• Task goal: Copy out, exactly, the first line of the entries below and every line after it through the one containing "다음 코드는 <xref:System.Windows.UIElement.GotFocus>".

Source data:
※

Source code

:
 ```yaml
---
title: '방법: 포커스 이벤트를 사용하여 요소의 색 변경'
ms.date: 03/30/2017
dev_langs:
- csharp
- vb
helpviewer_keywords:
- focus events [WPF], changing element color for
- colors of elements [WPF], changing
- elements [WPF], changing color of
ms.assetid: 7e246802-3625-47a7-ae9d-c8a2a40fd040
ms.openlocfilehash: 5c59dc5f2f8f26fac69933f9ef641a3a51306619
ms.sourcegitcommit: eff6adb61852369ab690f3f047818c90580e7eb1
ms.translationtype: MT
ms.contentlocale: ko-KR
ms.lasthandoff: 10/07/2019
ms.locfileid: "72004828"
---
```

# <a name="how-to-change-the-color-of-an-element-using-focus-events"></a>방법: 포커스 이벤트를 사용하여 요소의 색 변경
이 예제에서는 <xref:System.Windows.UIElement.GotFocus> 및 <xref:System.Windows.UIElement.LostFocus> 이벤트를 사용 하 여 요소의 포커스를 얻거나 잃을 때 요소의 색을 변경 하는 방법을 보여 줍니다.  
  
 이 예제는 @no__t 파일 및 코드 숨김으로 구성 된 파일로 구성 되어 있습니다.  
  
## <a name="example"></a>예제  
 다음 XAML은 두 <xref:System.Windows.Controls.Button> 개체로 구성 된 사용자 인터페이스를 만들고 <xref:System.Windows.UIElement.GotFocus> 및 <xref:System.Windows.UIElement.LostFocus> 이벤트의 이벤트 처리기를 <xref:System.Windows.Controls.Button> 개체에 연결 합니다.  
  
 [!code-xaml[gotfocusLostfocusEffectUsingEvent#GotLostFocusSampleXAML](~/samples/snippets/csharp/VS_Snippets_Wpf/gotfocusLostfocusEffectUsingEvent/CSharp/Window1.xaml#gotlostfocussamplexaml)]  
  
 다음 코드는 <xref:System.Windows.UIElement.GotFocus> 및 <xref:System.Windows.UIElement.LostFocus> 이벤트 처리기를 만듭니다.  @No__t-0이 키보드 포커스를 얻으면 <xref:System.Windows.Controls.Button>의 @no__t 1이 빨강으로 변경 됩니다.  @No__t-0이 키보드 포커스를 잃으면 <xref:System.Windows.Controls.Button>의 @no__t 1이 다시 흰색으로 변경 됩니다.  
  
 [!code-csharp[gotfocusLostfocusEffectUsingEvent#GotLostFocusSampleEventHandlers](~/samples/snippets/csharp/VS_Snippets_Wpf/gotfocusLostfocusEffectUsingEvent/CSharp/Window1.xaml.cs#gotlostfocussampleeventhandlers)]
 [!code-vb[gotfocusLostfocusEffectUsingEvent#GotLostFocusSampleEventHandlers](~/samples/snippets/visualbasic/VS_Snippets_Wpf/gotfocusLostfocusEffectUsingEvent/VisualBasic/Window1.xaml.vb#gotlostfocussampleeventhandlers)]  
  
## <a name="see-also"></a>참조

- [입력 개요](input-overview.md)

※

• Response to the exercise:
Source code

:
 ```yaml
---
title: '방법: 포커스 이벤트를 사용하여 요소의 색 변경'
ms.date: 03/30/2017
dev_langs:
- csharp
- vb
helpviewer_keywords:
- focus events [WPF], changing element color for
- colors of elements [WPF], changing
- elements [WPF], changing color of
ms.assetid: 7e246802-3625-47a7-ae9d-c8a2a40fd040
ms.openlocfilehash: 5c59dc5f2f8f26fac69933f9ef641a3a51306619
ms.sourcegitcommit: eff6adb61852369ab690f3f047818c90580e7eb1
ms.translationtype: MT
ms.contentlocale: ko-KR
ms.lasthandoff: 10/07/2019
ms.locfileid: "72004828"
---
```

# <a name="how-to-change-the-color-of-an-element-using-focus-events"></a>방법: 포커스 이벤트를 사용하여 요소의 색 변경
이 예제에서는 <xref:System.Windows.UIElement.GotFocus> 및 <xref:System.Windows.UIElement.LostFocus> 이벤트를 사용 하 여 요소의 포커스를 얻거나 잃을 때 요소의 색을 변경 하는 방법을 보여 줍니다.  
  
 이 예제는 @no__t 파일 및 코드 숨김으로 구성 된 파일로 구성 되어 있습니다.  
  
## <a name="example"></a>예제  
 다음 XAML은 두 <xref:System.Windows.Controls.Button> 개체로 구성 된 사용자 인터페이스를 만들고 <xref:System.Windows.UIElement.GotFocus> 및 <xref:System.Windows.UIElement.LostFocus> 이벤트의 이벤트 처리기를 <xref:System.Windows.Controls.Button> 개체에 연결 합니다.  
  
 [!code-xaml[gotfocusLostfocusEffectUsingEvent#GotLostFocusSampleXAML](~/samples/snippets/csharp/VS_Snippets_Wpf/gotfocusLostfocusEffectUsingEvent/CSharp/Window1.xaml#gotlostfocussamplexaml)]  
  
 다음 코드는 <xref:System.Windows.UIElement.GotFocus> 및 <xref:System.Windows.UIElement.LostFocus> 이벤트 처리기를 만듭니다.  @No__t-0이 키보드 포커스를 얻으면 <xref:System.Windows.Controls.Button>의 @no__t 1이 빨강으로 변경 됩니다.  @No__t-0이 키보드 포커스를 잃으면 <xref:System.Windows.Controls.Button>의 @no__t 1이 다시 흰색으로 변경 됩니다.  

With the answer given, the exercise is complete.